高橋が代表合宿に参加後まもなくして、日本代表の中垣内祐一監督(当時)から突然連絡があったと、東山高の監督だった豊田充浩(現在は総監督)は振り返る。
「『18歳の高校3年生でこれだけできるとは、正直びっくりしています』とわざわざ連絡をくださって。アウトサイドには打てる選手が多くいましたが、サーブレシーブに少し課題があったようで、藍はそこを備えていて、なおかつ年齢が上の選手たちの中に入っても物怖じしない。そういうものがうまくマッチしたんじゃないでしょうか。ただ正直、東京五輪が予定通りその年に行われていたら選ばれていなかったと思います。1年遅れたことも彼の運というか、そういうものもあったのかなと思いますね」
新型コロナウイルス感染症の影響で20年に予定されていた東京五輪は1年延期。21年5月のネーションズリーグで国際大会にデビューした高橋は存在感を発揮し、東京五輪のメンバー入りを勝ち取ると、石川の対角のアウトサイドとして全試合に先発出場。期待されたサーブレシーブでチームに安定感をもたらし、日本の29年ぶりの決勝ラウンド進出に大きく貢献した。

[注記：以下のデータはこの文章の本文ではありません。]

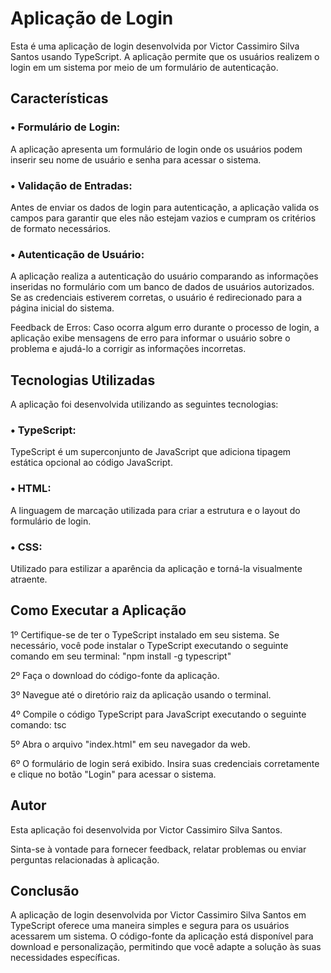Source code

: <h1> Aplicação de Login </h1>

Esta é uma aplicação de login desenvolvida por Victor Cassimiro Silva Santos usando TypeScript. A aplicação permite que os usuários realizem o login em um sistema por meio de um formulário de autenticação.

<h2> Características </h2>

<h3> • Formulário de Login: </h3> A aplicação apresenta um formulário de login onde os usuários podem inserir seu nome de usuário e senha para acessar o sistema.

<h3> • Validação de Entradas: </h3> Antes de enviar os dados de login para autenticação, a aplicação valida os campos para garantir que eles não estejam vazios e cumpram os critérios de formato necessários.

<h3> • Autenticação de Usuário: </h3> A aplicação realiza a autenticação do usuário comparando as informações inseridas no formulário com um banco de dados de usuários autorizados. Se as credenciais estiverem corretas, o usuário é redirecionado para a página inicial do sistema.

Feedback de Erros: Caso ocorra algum erro durante o processo de login, a aplicação exibe mensagens de erro para informar o usuário sobre o problema e ajudá-lo a corrigir as informações incorretas.

<h2> Tecnologias Utilizadas </h2>

A aplicação foi desenvolvida utilizando as seguintes tecnologias:

<h3> • TypeScript: </h3> TypeScript é um superconjunto de JavaScript que adiciona tipagem estática opcional ao código JavaScript.

<h3> • HTML: </h3> A linguagem de marcação utilizada para criar a estrutura e o layout do formulário de login.

<h3> • CSS: </h3> Utilizado para estilizar a aparência da aplicação e torná-la visualmente atraente.

<h2> Como Executar a Aplicação </h2>

1º Certifique-se de ter o TypeScript instalado em seu sistema. Se necessário, você pode instalar o TypeScript executando o seguinte comando em seu terminal:
"npm install -g typescript"

2º Faça o download do código-fonte da aplicação.

3º Navegue até o diretório raiz da aplicação usando o terminal.

4º Compile o código TypeScript para JavaScript executando o seguinte comando:
tsc

5º Abra o arquivo "index.html" em seu navegador da web.

6º O formulário de login será exibido. Insira suas credenciais corretamente e clique no botão "Login" para acessar o sistema.

<h2> Autor </h2>

Esta aplicação foi desenvolvida por Victor Cassimiro Silva Santos. 

Sinta-se à vontade para fornecer feedback, relatar problemas ou enviar perguntas relacionadas à aplicação.


<h2> Conclusão </h2>

A aplicação de login desenvolvida por Victor Cassimiro Silva Santos em TypeScript oferece uma maneira simples e segura para os usuários acessarem um sistema. O código-fonte da aplicação está disponível para download e personalização, permitindo que você adapte a solução às suas necessidades específicas.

高橋の加入により、日本はリベロが2人いるかのような守備力を手に入れた。高橋とリベロ山本智大の2人が広い範囲をカバーすることで、石川はサーブレシーブの負担が減り、持ち前の攻撃力を存分に発揮できる。まさに高橋の高校時代、松永がイメージしていた理想形だ。
19歳の新星は、責任の重さを噛み締めながら五輪の舞台に立っていた。